Puede que las formas sigan fallándole al Gobierno de Pedro Sánchez al proyectar sus decisiones y acuerdos –denostados de oficio si incluyen al soberanismo vasco o catalán– , pero el fondo de la reforma de la Ley de Extranjería y del reparto de menores migrantes no acompañados es de una corrección que retrata a sus detractores política y éticamente. Hay un ejercicio de cinismo palmario en quienes denuncian la falta de equilibrio en la medida mientras permiten que Canarias, Ceuta y Melilla sufran el impacto sostenido del abrumador problema de dimensión humanitaria por la saturación de sus estructuras de acogida.
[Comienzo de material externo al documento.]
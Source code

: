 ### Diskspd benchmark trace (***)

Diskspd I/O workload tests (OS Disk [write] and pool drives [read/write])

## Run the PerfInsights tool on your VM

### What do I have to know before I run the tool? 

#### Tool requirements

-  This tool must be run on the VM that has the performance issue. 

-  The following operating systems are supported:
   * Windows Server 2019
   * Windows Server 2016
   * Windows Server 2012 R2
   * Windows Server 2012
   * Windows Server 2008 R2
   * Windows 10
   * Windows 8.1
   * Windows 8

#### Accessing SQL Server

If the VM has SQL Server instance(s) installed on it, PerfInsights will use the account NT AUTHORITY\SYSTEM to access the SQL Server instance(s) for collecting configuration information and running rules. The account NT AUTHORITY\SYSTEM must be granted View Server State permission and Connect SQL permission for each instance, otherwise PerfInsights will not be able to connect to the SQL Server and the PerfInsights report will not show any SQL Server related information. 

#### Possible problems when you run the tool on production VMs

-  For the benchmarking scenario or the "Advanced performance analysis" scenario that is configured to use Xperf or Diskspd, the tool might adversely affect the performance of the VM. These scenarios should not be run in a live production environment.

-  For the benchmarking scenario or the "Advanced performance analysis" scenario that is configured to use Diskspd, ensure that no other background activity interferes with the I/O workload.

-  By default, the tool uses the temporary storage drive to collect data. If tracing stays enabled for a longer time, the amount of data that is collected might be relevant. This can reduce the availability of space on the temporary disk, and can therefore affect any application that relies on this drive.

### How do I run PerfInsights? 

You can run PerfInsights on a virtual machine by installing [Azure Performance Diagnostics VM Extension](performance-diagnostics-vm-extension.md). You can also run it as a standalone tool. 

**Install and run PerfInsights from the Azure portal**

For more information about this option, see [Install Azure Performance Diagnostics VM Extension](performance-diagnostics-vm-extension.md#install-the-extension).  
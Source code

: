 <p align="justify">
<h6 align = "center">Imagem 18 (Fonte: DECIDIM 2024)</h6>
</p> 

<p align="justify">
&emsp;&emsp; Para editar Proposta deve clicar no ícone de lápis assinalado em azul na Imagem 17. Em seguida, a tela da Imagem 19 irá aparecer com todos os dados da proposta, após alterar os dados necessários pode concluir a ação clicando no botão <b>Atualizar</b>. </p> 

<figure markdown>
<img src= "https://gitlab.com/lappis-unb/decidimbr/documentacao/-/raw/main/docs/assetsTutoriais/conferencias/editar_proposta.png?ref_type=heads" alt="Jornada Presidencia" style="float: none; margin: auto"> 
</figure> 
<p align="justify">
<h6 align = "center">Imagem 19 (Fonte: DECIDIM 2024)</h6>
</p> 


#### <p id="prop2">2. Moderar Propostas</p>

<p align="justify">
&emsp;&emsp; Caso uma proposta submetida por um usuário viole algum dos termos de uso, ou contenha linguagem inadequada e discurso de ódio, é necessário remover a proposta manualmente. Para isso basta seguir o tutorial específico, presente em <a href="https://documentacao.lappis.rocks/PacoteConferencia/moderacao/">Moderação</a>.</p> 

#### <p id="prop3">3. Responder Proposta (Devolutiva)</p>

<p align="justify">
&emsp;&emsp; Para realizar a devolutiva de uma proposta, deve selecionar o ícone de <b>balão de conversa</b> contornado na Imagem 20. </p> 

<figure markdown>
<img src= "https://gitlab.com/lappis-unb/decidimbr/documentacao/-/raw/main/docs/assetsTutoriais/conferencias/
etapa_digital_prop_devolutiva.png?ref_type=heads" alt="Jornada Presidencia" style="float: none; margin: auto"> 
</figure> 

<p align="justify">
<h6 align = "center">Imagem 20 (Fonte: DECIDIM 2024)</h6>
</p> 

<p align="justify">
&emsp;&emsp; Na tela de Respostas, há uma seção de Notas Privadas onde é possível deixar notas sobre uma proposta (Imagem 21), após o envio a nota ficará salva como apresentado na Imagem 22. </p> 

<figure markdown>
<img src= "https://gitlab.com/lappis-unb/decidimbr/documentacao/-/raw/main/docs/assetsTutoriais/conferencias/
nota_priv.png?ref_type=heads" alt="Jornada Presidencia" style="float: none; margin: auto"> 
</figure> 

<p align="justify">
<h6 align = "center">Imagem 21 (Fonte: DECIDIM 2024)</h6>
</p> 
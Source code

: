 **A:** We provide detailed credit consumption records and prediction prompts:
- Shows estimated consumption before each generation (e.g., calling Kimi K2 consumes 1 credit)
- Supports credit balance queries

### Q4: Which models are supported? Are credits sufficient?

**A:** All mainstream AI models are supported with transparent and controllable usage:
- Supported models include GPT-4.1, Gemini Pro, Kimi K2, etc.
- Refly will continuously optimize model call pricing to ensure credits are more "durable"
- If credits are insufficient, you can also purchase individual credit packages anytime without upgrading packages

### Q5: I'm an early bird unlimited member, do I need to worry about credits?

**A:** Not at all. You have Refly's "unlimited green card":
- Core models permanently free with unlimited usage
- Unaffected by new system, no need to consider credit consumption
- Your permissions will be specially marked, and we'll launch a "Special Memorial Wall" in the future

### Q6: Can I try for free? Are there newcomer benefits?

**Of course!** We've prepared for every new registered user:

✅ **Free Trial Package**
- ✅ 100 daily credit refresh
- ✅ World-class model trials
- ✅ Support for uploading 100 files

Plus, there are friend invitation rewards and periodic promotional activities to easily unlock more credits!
Es falaz simular que una postura represiva va a disuadir por sí sola del flujo de personas y es irracional constatar a diario las carencias de capital humano del tejido económico del Estado y carecer de mecanismos de integración social y formación que compensen el deterioro demográfico. Pero, por encima de todo, produce sonrojo la postura manipuladora con la que se elude desde la derecha española la corresponsabilidad en el esfuerzo, la solidaridad con las autonomías más abrumadas por la gestión de la llegada de menores extranjeros.
La negación de las autonomías gobernadas por el Partido Popular a la debida colaboración y su alineamiento cada vez más explícito con posiciones de ultraderecha en materia de inmigración no es más que una estrategia de agitación y propaganda sin soluciones alternativas. Insulta a la inteligencia el enfoque del relato que comparten la derecha y sus medios, según el cual las autonomías con gobiernos nacionalistas serán beneficiadas por los criterios de reparto por ser socios del Gobierno de Sánchez. Lo que ocultan es que son las únicas que están cumpliendo con sus obligaciones y les llevan ventaja en el esfuerzo social colectivo para encarar el problema, con un volumen de plazas de acogimiento muy superior a los baremos de población que les corresponderían.
El reduccionismo de comparar las decenas de menores que presuntamente recibirá Catalunya frente a los centenares que llegarían a Madrid esconde el esfuerzo de la primera, junto al de los gobiernos vasco y navarro, frente a la desidia y falta de cumplimiento del resto. Esa insolidaridad es otra forma de alimentar el descrédito del modelo de Estado, que es ariete de su pugna por ampliar poder.